▶ **MATERIAL FOR THIS EXERCISE**
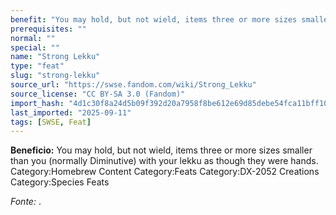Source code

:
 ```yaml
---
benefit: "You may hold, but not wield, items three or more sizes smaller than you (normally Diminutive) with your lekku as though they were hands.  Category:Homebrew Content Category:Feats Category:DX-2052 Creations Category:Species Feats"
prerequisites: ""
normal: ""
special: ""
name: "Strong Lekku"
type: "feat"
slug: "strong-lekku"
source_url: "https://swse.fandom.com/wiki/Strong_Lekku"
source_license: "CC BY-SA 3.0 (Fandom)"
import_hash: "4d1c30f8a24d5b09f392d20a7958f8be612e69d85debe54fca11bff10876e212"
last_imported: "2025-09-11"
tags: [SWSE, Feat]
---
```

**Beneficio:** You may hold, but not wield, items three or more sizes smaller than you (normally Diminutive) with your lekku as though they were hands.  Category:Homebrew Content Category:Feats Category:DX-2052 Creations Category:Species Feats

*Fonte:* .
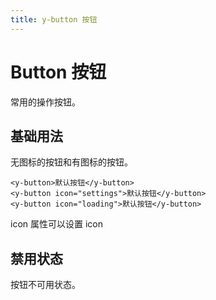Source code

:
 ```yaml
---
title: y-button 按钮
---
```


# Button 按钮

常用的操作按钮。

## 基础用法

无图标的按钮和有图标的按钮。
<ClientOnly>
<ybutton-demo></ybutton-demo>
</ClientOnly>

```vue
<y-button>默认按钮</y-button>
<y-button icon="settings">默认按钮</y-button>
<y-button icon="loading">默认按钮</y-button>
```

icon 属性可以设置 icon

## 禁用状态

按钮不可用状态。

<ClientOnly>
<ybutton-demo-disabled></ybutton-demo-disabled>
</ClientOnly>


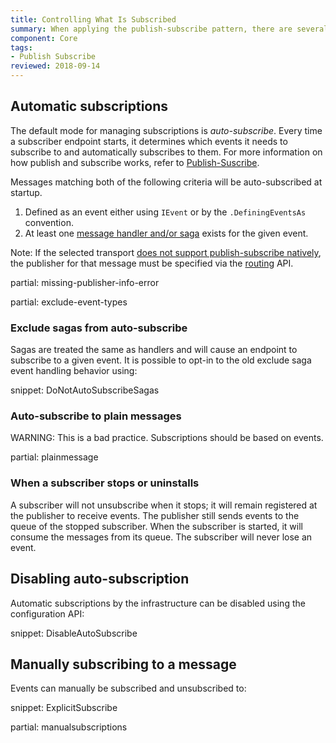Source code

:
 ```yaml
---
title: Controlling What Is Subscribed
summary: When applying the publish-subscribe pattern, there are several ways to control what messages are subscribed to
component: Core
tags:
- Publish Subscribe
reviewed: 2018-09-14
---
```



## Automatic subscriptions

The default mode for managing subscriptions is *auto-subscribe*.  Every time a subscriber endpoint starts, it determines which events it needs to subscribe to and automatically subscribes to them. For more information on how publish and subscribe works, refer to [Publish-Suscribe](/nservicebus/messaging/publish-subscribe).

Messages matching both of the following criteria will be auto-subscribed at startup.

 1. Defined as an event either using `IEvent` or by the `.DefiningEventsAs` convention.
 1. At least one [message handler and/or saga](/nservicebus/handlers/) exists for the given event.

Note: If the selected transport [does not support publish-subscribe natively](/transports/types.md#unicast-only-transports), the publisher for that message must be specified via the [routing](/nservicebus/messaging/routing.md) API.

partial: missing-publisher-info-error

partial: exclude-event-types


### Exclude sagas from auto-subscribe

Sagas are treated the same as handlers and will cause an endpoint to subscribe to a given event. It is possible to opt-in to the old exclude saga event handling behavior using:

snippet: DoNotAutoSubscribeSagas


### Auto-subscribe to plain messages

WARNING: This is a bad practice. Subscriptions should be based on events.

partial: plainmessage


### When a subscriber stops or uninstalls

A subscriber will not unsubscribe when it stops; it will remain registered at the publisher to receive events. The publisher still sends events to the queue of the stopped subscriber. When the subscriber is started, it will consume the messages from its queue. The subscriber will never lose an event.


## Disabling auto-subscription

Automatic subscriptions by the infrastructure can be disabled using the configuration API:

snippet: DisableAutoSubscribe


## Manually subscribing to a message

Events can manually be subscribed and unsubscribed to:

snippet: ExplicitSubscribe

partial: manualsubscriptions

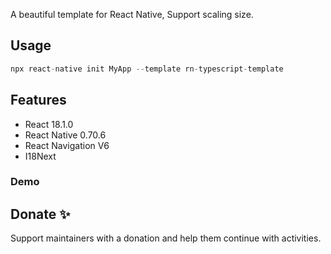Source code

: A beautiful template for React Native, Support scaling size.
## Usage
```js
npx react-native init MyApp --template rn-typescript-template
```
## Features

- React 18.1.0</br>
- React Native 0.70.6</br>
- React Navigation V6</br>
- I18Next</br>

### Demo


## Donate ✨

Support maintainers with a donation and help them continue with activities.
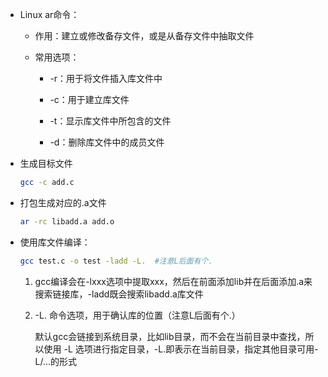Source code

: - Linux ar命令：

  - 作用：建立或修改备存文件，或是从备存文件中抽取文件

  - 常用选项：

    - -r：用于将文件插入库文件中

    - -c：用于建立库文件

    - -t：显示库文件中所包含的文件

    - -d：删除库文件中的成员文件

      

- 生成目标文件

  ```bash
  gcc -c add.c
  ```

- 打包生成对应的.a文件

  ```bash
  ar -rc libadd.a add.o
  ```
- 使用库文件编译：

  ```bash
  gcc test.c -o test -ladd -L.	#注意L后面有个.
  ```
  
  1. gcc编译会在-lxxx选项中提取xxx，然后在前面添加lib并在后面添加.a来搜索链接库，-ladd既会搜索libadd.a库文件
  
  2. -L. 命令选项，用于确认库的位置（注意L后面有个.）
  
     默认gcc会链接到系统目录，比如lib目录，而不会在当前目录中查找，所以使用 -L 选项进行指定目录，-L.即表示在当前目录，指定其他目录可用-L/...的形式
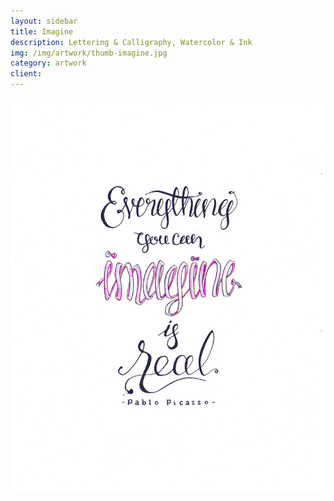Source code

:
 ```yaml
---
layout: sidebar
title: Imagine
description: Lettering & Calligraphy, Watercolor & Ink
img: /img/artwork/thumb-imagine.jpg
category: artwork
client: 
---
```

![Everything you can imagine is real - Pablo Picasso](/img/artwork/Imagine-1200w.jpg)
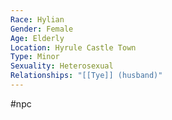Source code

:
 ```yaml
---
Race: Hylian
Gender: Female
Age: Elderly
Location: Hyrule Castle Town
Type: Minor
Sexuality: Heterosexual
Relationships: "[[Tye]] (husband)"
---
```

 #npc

▶ **TASK PROMPT**
Only lines of the data holding the word "默认按钮" go in the answer. Please copy each of them.

▶ **RESPONSE BOX**
<y-button>默认按钮</y-button>
<y-button icon="settings">默认按钮</y-button>
<y-button icon="loading">默认按钮</y-button>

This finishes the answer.